Lost in Translation

Read: Genesis 2:4-9

Then the LORD God formed man from the dust of the ground, and breathed into his nostrils the breath of life; and the man became a living being (Genesis 2:7, NRSV).

Language is tricky business. Try learning another one and you’ll soon find that out. First, there are the “false friends”—words that sound like words in your own language but turn out to mean something quite different. I once tried to order iced tea in Italy. “Tè caldo,” I said confidently. It turns out caldo in Italian means “hot” (as in “cauldron”). Oops. Or the words that sound alike, but most assuredly are not. A pesca (peach) gelato is lovely, but a pesce (fish) gelato is not.

Then there are the words that get “lost in translation”—often with funny results. Like the folding chair from China with the label warning the owner not to “stand or jump on this throne.”

Then there are the linguistic misunderstandings that can have dangerous—or even deadly—consequences. I will always be grateful to the teenager at the Fourth of July party who thought twice about the fireworks instructions that read, “Point toward audience.”

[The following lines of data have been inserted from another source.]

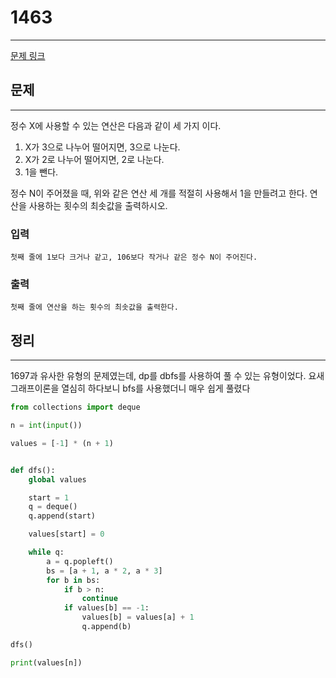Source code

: # 1463
___
[문제 링크](https://acmicpc.net/problem/1463)

## 문제
___
정수 X에 사용할 수 있는 연산은 다음과 같이 세 가지 이다.

1. X가 3으로 나누어 떨어지면, 3으로 나눈다.
2. X가 2로 나누어 떨어지면, 2로 나눈다.
3. 1을 뺀다.

정수 N이 주어졌을 때, 위와 같은 연산 세 개를 적절히 사용해서 1을 만들려고 한다. 연산을 사용하는 횟수의 최솟값을 출력하시오.

### 입력
    첫째 줄에 1보다 크거나 같고, 106보다 작거나 같은 정수 N이 주어진다.
### 출력
    첫째 줄에 연산을 하는 횟수의 최솟값을 출력한다.

## 정리
___ 
1697과 유사한 유형의 문제였는데, dp를 dbfs를 사용하여 풀 수 있는 유형이었다.
요새 그래프이론을 열심히 하다보니 bfs를 사용했더니 매우 쉽게 풀렸다
```python
from collections import deque

n = int(input())

values = [-1] * (n + 1)


def dfs():
    global values

    start = 1
    q = deque()
    q.append(start)

    values[start] = 0

    while q:
        a = q.popleft()
        bs = [a + 1, a * 2, a * 3]
        for b in bs:
            if b > n:
                continue
            if values[b] == -1:
                values[b] = values[a] + 1
                q.append(b)

dfs()

print(values[n])

```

Bible translations are not immune to such misunderstandings. Some of these can prove to be dangerous for our theology. Take, for instance, the Hebrew word, nephesh. This is the word behind the phrase “a living being” in Genesis 2:7. Many other translations render this word as “soul.”

So, what’s the problem, professor?

It’s not so much one problem, as several in sequence. First, there is the problem of finding an English word that captures what a Hebrew nephesh is. In short, there isn’t one. A nephesh is what we might call a “package deal.” It’s everything that makes us who/what we are—physically, mentally, and emotionally. English has nothing for this. Sometimes you just have to learn a new word.

But now we have arrived at the second problem. Translators don’t want to learn a new word. It feels like a defeat. So, they scrounge around in their own language until they find a word that they think will work—as if it were as simple as slapping an equals sign between two words that aren’t really the same at all. This is a bad idea. (Remember our conversation about peaches and fish? Yuck.) And yet, many translators use the word “soul” to translate the word nephesh.

What do you think of when you hear the word “soul”? Merriam-Webster defines it as the “spiritual part of a person.” The soul is seen as being distinct from—and superior to—the body.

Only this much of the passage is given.